**Work required**
The expected output is every entry below, exact in every character.

**** Information shown

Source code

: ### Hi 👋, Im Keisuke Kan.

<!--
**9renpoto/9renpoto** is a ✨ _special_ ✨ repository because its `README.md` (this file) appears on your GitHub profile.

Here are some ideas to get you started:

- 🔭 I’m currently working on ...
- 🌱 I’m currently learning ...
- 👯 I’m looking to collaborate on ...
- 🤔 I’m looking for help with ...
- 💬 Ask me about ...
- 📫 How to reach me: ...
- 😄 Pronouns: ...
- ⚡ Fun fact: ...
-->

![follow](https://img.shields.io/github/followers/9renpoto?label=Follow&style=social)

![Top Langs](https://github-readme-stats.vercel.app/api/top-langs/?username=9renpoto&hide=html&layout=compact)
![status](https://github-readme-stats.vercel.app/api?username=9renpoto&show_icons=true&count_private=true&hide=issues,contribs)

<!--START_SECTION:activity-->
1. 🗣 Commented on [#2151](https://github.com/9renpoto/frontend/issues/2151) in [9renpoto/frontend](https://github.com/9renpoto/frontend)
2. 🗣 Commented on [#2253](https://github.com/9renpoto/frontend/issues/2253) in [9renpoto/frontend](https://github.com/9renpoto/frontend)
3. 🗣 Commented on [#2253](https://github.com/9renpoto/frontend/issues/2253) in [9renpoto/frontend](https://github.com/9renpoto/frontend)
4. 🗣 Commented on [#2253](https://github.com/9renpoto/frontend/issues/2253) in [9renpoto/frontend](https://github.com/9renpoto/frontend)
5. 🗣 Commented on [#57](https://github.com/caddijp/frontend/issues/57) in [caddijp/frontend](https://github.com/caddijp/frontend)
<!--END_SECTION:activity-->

********

**Response to the exercise**
Source code

: ### Hi 👋, Im Keisuke Kan.

<!--
**9renpoto/9renpoto** is a ✨ _special_ ✨ repository because its `README.md` (this file) appears on your GitHub profile.

Here are some ideas to get you started:

- 🔭 I’m currently working on ...
- 🌱 I’m currently learning ...
- 👯 I’m looking to collaborate on ...
- 🤔 I’m looking for help with ...
- 💬 Ask me about ...
- 📫 How to reach me: ...
- 😄 Pronouns: ...
- ⚡ Fun fact: ...
-->

![follow](https://img.shields.io/github/followers/9renpoto?label=Follow&style=social)

![Top Langs](https://github-readme-stats.vercel.app/api/top-langs/?username=9renpoto&hide=html&layout=compact)
![status](https://github-readme-stats.vercel.app/api?username=9renpoto&show_icons=true&count_private=true&hide=issues,contribs)

<!--START_SECTION:activity-->
1. 🗣 Commented on [#2151](https://github.com/9renpoto/frontend/issues/2151) in [9renpoto/frontend](https://github.com/9renpoto/frontend)
2. 🗣 Commented on [#2253](https://github.com/9renpoto/frontend/issues/2253) in [9renpoto/frontend](https://github.com/9renpoto/frontend)
3. 🗣 Commented on [#2253](https://github.com/9renpoto/frontend/issues/2253) in [9renpoto/frontend](https://github.com/9renpoto/frontend)
4. 🗣 Commented on [#2253](https://github.com/9renpoto/frontend/issues/2253) in [9renpoto/frontend](https://github.com/9renpoto/frontend)
5. 🗣 Commented on [#57](https://github.com/caddijp/frontend/issues/57) in [caddijp/frontend](https://github.com/caddijp/frontend)
<!--END_SECTION:activity-->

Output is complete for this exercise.